Problem to work on ::
Copy out the full listing below as it stands, with its pictures left behind.
※
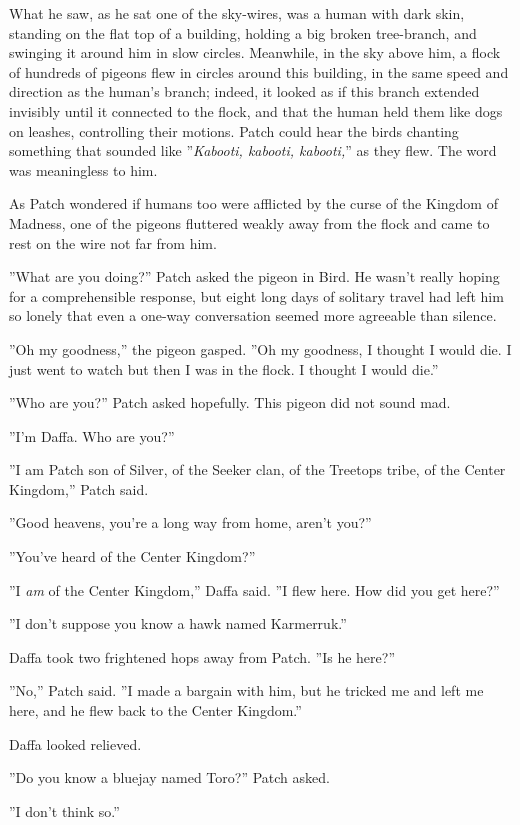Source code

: \documentclass[12pt]{book}
\begin{document}
What he saw, as he sat one of the sky-wires, was a human with dark
skin, standing on the flat top of a building, holding a big broken
tree-branch, and swinging it around him in slow circles. Meanwhile, in
the sky above him, a flock of hundreds of pigeons flew in circles
around this building, in the same speed and direction as the human's
branch; indeed, it looked as if this branch extended invisibly until
it connected to the flock, and that the human held them like dogs on
leashes, controlling their motions. Patch could hear the birds
chanting something that sounded like ''\textit{Kabooti, kabooti,
kabooti,}'' as they flew. The word was meaningless to him.

As Patch wondered if humans too were afflicted by the curse of the
Kingdom of Madness, one of the pigeons fluttered weakly away from the
flock and came to rest on the wire not far from him.

''What are you doing?'' Patch asked the pigeon in Bird. He wasn't
really hoping for a comprehensible response, but eight long days of
solitary travel had left him so lonely that even a one-way
conversation seemed more agreeable than silence.

''Oh my goodness,'' the pigeon gasped. ''Oh my goodness, I thought I
would die. I just went to watch but then I was in the flock. I thought
I would die.''

''Who are you?'' Patch asked hopefully. This pigeon did not sound mad.

''I'm Daffa. Who are you?''

''I am Patch son of Silver, of the Seeker clan, of the Treetops tribe,
of the Center Kingdom,'' Patch said.

''Good heavens, you're a long way from home, aren't you?''

''You've heard of the Center Kingdom?''

''I \textit{am} of the Center Kingdom,'' Daffa said. ''I flew
here. How did you get here?''

''I don't suppose you know a hawk named Karmerruk.''

Daffa took two frightened hops away from Patch. ''Is he here?''

''No,'' Patch said. ''I made a bargain with him, but he tricked me and
left me here, and he flew back to the Center Kingdom.''

Daffa looked relieved.

''Do you know a bluejay named Toro?'' Patch asked.

''I don't think so.''
\end{document}
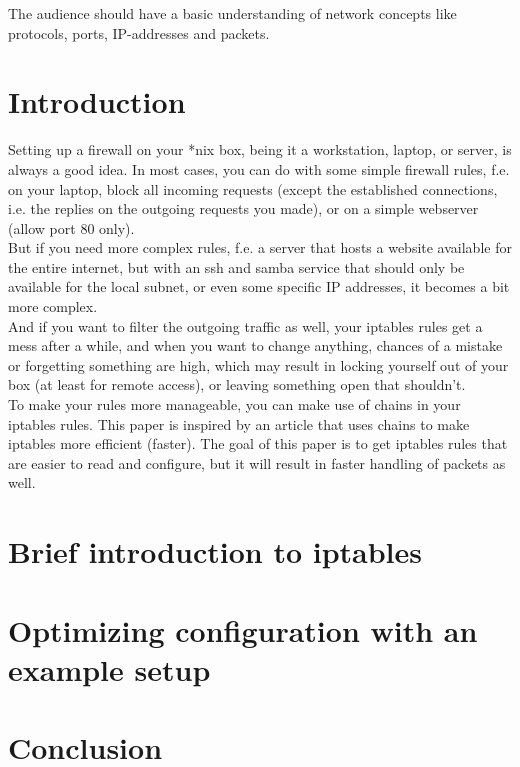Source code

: \documentclass[a4paper,12pt]{article}
\begin{document}
The audience should have a basic understanding of network concepts like protocols, ports, IP-addresses and packets.

\pagebreak
\tableofcontents

\section{Introduction}
Setting up a firewall on your *nix box, being it a workstation, laptop, or server, is always a good idea. In most cases, you can do with some simple firewall rules, f.e. on your laptop, block all incoming requests (except the established connections, i.e. the replies on the outgoing requests you made), or on a simple webserver (allow port 80 only).\\

But if you need more complex rules, f.e. a server that hosts a website available for the entire internet, but with an ssh and samba service that should only be available for the local subnet, or even some specific IP addresses, it becomes a bit more complex.\\
And if you want to filter the outgoing traffic as well, your iptables rules get a mess after a while, and when you want to change anything, chances of a mistake or forgetting something are high, which may result in locking yourself out of your box (at least for remote access), or leaving something open that shouldn't.\\

To make your rules more manageable, you can make use of chains in your iptables rules. This paper is inspired by an article that uses chains to make iptables more efficient (faster). The goal of this paper is to get iptables rules that are easier to read and configure, but it will result in faster handling of packets as well.\\
\section{Brief introduction to iptables}
\section{Optimizing configuration with an example setup}
\section{Conclusion}
\end{document}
※
Reply to the task ::
Source code

: \documentclass[12pt]{book}
\begin{document}
What he saw, as he sat one of the sky-wires, was a human with dark
skin, standing on the flat top of a building, holding a big broken
tree-branch, and swinging it around him in slow circles. Meanwhile, in
the sky above him, a flock of hundreds of pigeons flew in circles
around this building, in the same speed and direction as the human's
branch; indeed, it looked as if this branch extended invisibly until
it connected to the flock, and that the human held them like dogs on
leashes, controlling their motions. Patch could hear the birds
chanting something that sounded like ''\textit{Kabooti, kabooti,
kabooti,}'' as they flew. The word was meaningless to him.

As Patch wondered if humans too were afflicted by the curse of the
Kingdom of Madness, one of the pigeons fluttered weakly away from the
flock and came to rest on the wire not far from him.

''What are you doing?'' Patch asked the pigeon in Bird. He wasn't
really hoping for a comprehensible response, but eight long days of
solitary travel had left him so lonely that even a one-way
conversation seemed more agreeable than silence.

''Oh my goodness,'' the pigeon gasped. ''Oh my goodness, I thought I
would die. I just went to watch but then I was in the flock. I thought
I would die.''

''Who are you?'' Patch asked hopefully. This pigeon did not sound mad.

''I'm Daffa. Who are you?''

''I am Patch son of Silver, of the Seeker clan, of the Treetops tribe,
of the Center Kingdom,'' Patch said.

''Good heavens, you're a long way from home, aren't you?''

''You've heard of the Center Kingdom?''

''I \textit{am} of the Center Kingdom,'' Daffa said. ''I flew
here. How did you get here?''

''I don't suppose you know a hawk named Karmerruk.''

Daffa took two frightened hops away from Patch. ''Is he here?''

''No,'' Patch said. ''I made a bargain with him, but he tricked me and
left me here, and he flew back to the Center Kingdom.''

Daffa looked relieved.

''Do you know a bluejay named Toro?'' Patch asked.

''I don't think so.''
\end{document}
Source code

: \documentclass[a4paper,12pt]{article}
\begin{document}
The audience should have a basic understanding of network concepts like protocols, ports, IP-addresses and packets.

\pagebreak
\tableofcontents

\section{Introduction}
Setting up a firewall on your *nix box, being it a workstation, laptop, or server, is always a good idea. In most cases, you can do with some simple firewall rules, f.e. on your laptop, block all incoming requests (except the established connections, i.e. the replies on the outgoing requests you made), or on a simple webserver (allow port 80 only).\\

But if you need more complex rules, f.e. a server that hosts a website available for the entire internet, but with an ssh and samba service that should only be available for the local subnet, or even some specific IP addresses, it becomes a bit more complex.\\
And if you want to filter the outgoing traffic as well, your iptables rules get a mess after a while, and when you want to change anything, chances of a mistake or forgetting something are high, which may result in locking yourself out of your box (at least for remote access), or leaving something open that shouldn't.\\

To make your rules more manageable, you can make use of chains in your iptables rules. This paper is inspired by an article that uses chains to make iptables more efficient (faster). The goal of this paper is to get iptables rules that are easier to read and configure, but it will result in faster handling of packets as well.\\
\section{Brief introduction to iptables}
\section{Optimizing configuration with an example setup}
\section{Conclusion}
\end{document}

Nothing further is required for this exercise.